Stored items from a collection:
<<<<
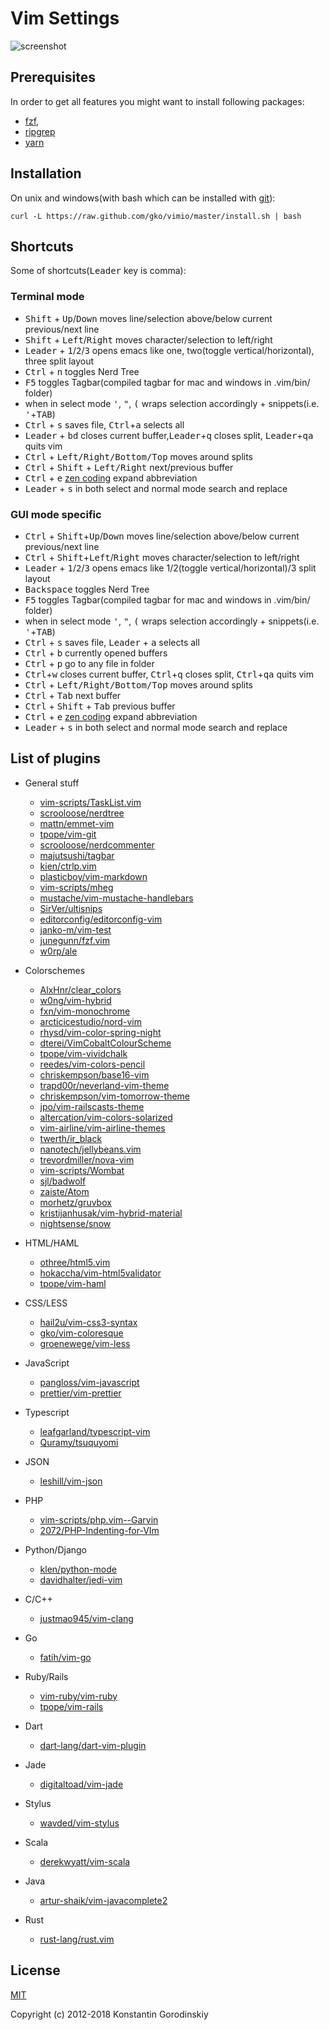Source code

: # Vim Settings

![screenshot](https://raw.github.com/gko/vimio/master/screenshot.png)

## Prerequisites

In order to get all features you might want to install following packages:
 - [fzf](https://github.com/junegunn/fzf),
 - [ripgrep](https://github.com/BurntSushi/ripgrep)
 - [yarn](https://yarnpkg.com/en/)

## Installation

On unix and windows(with bash which can be installed with [git](http://msysgit.github.io/)):

    curl -L https://raw.github.com/gko/vimio/master/install.sh | bash

## Shortcuts

Some of shortcuts(<kbd>Leader</kbd> key is comma):

### Terminal mode

 * <kbd>Shift</kbd> + <kbd>Up</kbd>/<kbd>Down</kbd> moves line/selection above/below current previous/next line
 * <kbd>Shift</kbd> + <kbd>Left</kbd>/<kbd>Right</kbd> moves character/selection to left/right
 * <kbd>Leader</kbd> + <kbd>1</kbd>/<kbd>2</kbd>/<kbd>3</kbd> opens emacs like one, two(toggle vertical/horizontal), three split layout
 * <kbd>Ctrl</kbd> + <kbd>n</kbd> toggles Nerd Tree
 * <kbd>F5</kbd> toggles Tagbar(compiled tagbar for mac and windows in .vim/bin/ folder)
 * when in select mode <kbd>'</kbd>, <kbd>"</kbd>, <kbd>(</kbd> wraps selection accordingly + snippets(i.e. <kbd>'</kbd>+<kbd>TAB</kbd>)
 * <kbd>Ctrl</kbd> + <kbd>s</kbd> saves file, <kbd>Ctrl</kbd>+<kbd>a</kbd> selects all
 * <kbd>Leader</kbd> + <kbd>bd</kbd> closes current buffer,<kbd>Leader</kbd>+<kbd>q</kbd> closes split, <kbd>Leader</kbd>+<kbd>qa</kbd> quits vim
 * <kbd>Ctrl</kbd> + <kbd>Left/Right/Bottom/Top</kbd> moves around splits
 * <kbd>Ctrl</kbd> + <kbd>Shift</kbd> + <kbd>Left/Right</kbd> next/previous buffer
 * <kbd>Ctrl</kbd> + <kbd>e</kbd> [zen coding](https://github.com/mattn/zencoding-vim) expand abbreviation
 * <kbd>Leader</kbd> + <kbd>s</kbd> in both select and normal mode search and replace

### GUI mode specific

 * <kbd>Ctrl</kbd> + <kbd>Shift</kbd>+<kbd>Up</kbd>/<kbd>Down</kbd> moves line/selection above/below current previous/next line
 * <kbd>Ctrl</kbd> + <kbd>Shift</kbd>+<kbd>Left</kbd>/<kbd>Right</kbd> moves character/selection to left/right
 * <kbd>Leader</kbd> + <kbd>1</kbd>/<kbd>2</kbd>/<kbd>3</kbd> opens emacs like 1/2(toggle vertical/horizontal)/3 split layout
 * <kbd>Backspace</kbd> toggles Nerd Tree
 * <kbd>F5</kbd> toggles Tagbar(compiled tagbar for mac and windows in .vim/bin/ folder)
 * when in select mode <kbd>'</kbd>, <kbd>"</kbd>, <kbd>(</kbd> wraps selection accordingly + snippets(i.e. <kbd>'</kbd>+<kbd>TAB</kbd>)
 * <kbd>Ctrl</kbd> + <kbd>s</kbd> saves file, <kbd>Leader</kbd> + <kbd>a</kbd> selects all
 * <kbd>Ctrl</kbd> + <kbd>b</kbd> currently opened buffers
 * <kbd>Ctrl</kbd> + <kbd>p</kbd> go to any file in folder
 * <kbd>Ctrl</kbd>+<kbd>w</kbd> closes current buffer, <kbd>Ctrl</kbd>+<kbd>q</kbd> closes split, <kbd>Ctrl</kbd>+<kbd>qa</kbd> quits vim
 * <kbd>Ctrl</kbd> + <kbd>Left/Right/Bottom/Top</kbd> moves around splits
 * <kbd>Ctrl</kbd> + <kbd>Tab</kbd> next buffer
 * <kbd>Ctrl</kbd> + <kbd>Shift</kbd> + <kbd>Tab</kbd> previous buffer
 * <kbd>Ctrl</kbd> + <kbd>e</kbd> [zen coding](https://github.com/mattn/zencoding-vim) expand abbreviation
 * <kbd>Leader</kbd> + <kbd>s</kbd> in both select and normal mode search and replace

## List of plugins

 * General stuff
   * [vim-scripts/TaskList.vim](https://github.com/vim-scripts/TaskList.vim)
   * [scrooloose/nerdtree](https://github.com/scrooloose/nerdtree)
   * [mattn/emmet-vim](https://github.com/mattn/emmet-vim)
   * [tpope/vim-git](https://github.com/tpope/vim-git)
   * [scrooloose/nerdcommenter](https://github.com/scrooloose/nerdcommenter)
   * [majutsushi/tagbar](https://github.com/majutsushi/tagbar)
   * [kien/ctrlp.vim](https://github.com/kien/ctrlp.vim)
   * [plasticboy/vim-markdown](https://github.com/plasticboy/vim-markdown)
   * [vim-scripts/mheg](https://github.com/vim-scripts/mheg)
   * [mustache/vim-mustache-handlebars](https://github.com/mustache/vim-mustache-handlebars)
   * [SirVer/ultisnips](https://github.com/SirVer/ultisnips)
   * [editorconfig/editorconfig-vim](https://github.com/editorconfig/editorconfig-vim)
   * [janko-m/vim-test](https://github.com/janko-m/vim-test)
   * [junegunn/fzf.vim](https://github.com/junegunn/fzf.vim)
   * [w0rp/ale](https://github.com/w0rp/ale)

 * Colorschemes
   * [AlxHnr/clear_colors](https://github.com/AlxHnr/clear_colors)
   * [w0ng/vim-hybrid](https://github.com/w0ng/vim-hybrid)
   * [fxn/vim-monochrome](https://github.com/fxn/vim-monochrome)
   * [arcticicestudio/nord-vim](https://github.com/arcticicestudio/nord-vim)
   * [rhysd/vim-color-spring-night](https://github.com/rhysd/vim-color-spring-night)
   * [dterei/VimCobaltColourScheme](https://github.com/dterei/VimCobaltColourScheme)
   * [tpope/vim-vividchalk](https://github.com/tpope/vim-vividchalk)
   * [reedes/vim-colors-pencil](https://github.com/reedes/vim-colors-pencil)
   * [chriskempson/base16-vim](https://github.com/chriskempson/base16-vim)
   * [trapd00r/neverland-vim-theme](https://github.com/trapd00r/neverland-vim-theme)
   * [chriskempson/vim-tomorrow-theme](https://github.com/chriskempson/vim-tomorrow-theme)
   * [jpo/vim-railscasts-theme](https://github.com/jpo/vim-railscasts-theme)
   * [altercation/vim-colors-solarized](https://github.com/altercation/vim-colors-solarized)
   * [vim-airline/vim-airline-themes](https://github.com/vim-airline/vim-airline-themes)
   * [twerth/ir_black](https://github.com/twerth/ir_black)
   * [nanotech/jellybeans.vim](https://github.com/nanotech/jellybeans.vim)
   * [trevordmiller/nova-vim](https://github.com/trevordmiller/nova-vim)
   * [vim-scripts/Wombat](https://github.com/vim-scripts/Wombat)
   * [sjl/badwolf](https://github.com/sjl/badwolf)
   * [zaiste/Atom](https://github.com/zaiste/Atom)
   * [morhetz/gruvbox](https://github.com/morhetz/gruvbox)
   * [kristijanhusak/vim-hybrid-material](https://github.com/kristijanhusak/vim-hybrid-material)
   * [nightsense/snow](https://github.com/nightsense/snow)

 * HTML/HAML
   * [othree/html5.vim](https://github.com/othree/html5.vim)
   * [hokaccha/vim-html5validator](https://github.com/hokaccha/vim-html5validator)
   * [tpope/vim-haml](https://github.com/tpope/vim-haml)

 * CSS/LESS
   * [hail2u/vim-css3-syntax](https://github.com/hail2u/vim-css3-syntax)
   * [gko/vim-coloresque](https://github.com/gko/vim-coloresque)
   * [groenewege/vim-less](https://github.com/groenewege/vim-less)

 * JavaScript
   * [pangloss/vim-javascript](https://github.com/pangloss/vim-javascript)
   * [prettier/vim-prettier](https://github.com/prettier/vim-prettier)

 * Typescript
   * [leafgarland/typescript-vim](https://github.com/leafgarland/typescript-vim)
   * [Quramy/tsuquyomi](https://github.com/Quramy/tsuquyomi)

 * JSON
   * [leshill/vim-json](https://github.com/leshill/vim-json)

 * PHP
   * [vim-scripts/php.vim--Garvin](https://github.com/vim-scripts/php.vim--Garvin)
   * [2072/PHP-Indenting-for-VIm](https://github.com/2072/PHP-Indenting-for-VIm)

 * Python/Django
   * [klen/python-mode](https://github.com/klen/python-mode)
   * [davidhalter/jedi-vim](https://github.com/davidhalter/jedi-vim)

 * C/C++
   * [justmao945/vim-clang](https://github.com/justmao945/vim-clang)

 * Go
   * [fatih/vim-go](https://github.com/fatih/vim-go)

 * Ruby/Rails
   * [vim-ruby/vim-ruby](https://github.com/vim-ruby/vim-ruby)
   * [tpope/vim-rails](https://github.com/tpope/vim-rails)

 * Dart
   * [dart-lang/dart-vim-plugin](https://github.com/dart-lang/dart-vim-plugin)

 * Jade
   * [digitaltoad/vim-jade](https://github.com/digitaltoad/vim-jade)

 * Stylus
   * [wavded/vim-stylus](https://github.com/wavded/vim-stylus)

 * Scala
   * [derekwyatt/vim-scala](https://github.com/derekwyatt/vim-scala)

 * Java
   * [artur-shaik/vim-javacomplete2](https://github.com/artur-shaik/vim-javacomplete2)

 * Rust
   * [rust-lang/rust.vim](https://github.com/rust-lang/rust.vim)

## License

[MIT](http://opensource.org/licenses/MIT)

Copyright (c) 2012-2018 Konstantin Gorodinskiy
>>>>
▶ **Work instructions**
The lines above that include "closes" should each be listed.

▶ **Task answer**
 * <kbd>Leader</kbd> + <kbd>bd</kbd> closes current buffer,<kbd>Leader</kbd>+<kbd>q</kbd> closes split, <kbd>Leader</kbd>+<kbd>qa</kbd> quits vim
 * <kbd>Ctrl</kbd>+<kbd>w</kbd> closes current buffer, <kbd>Ctrl</kbd>+<kbd>q</kbd> closes split, <kbd>Ctrl</kbd>+<kbd>qa</kbd> quits vim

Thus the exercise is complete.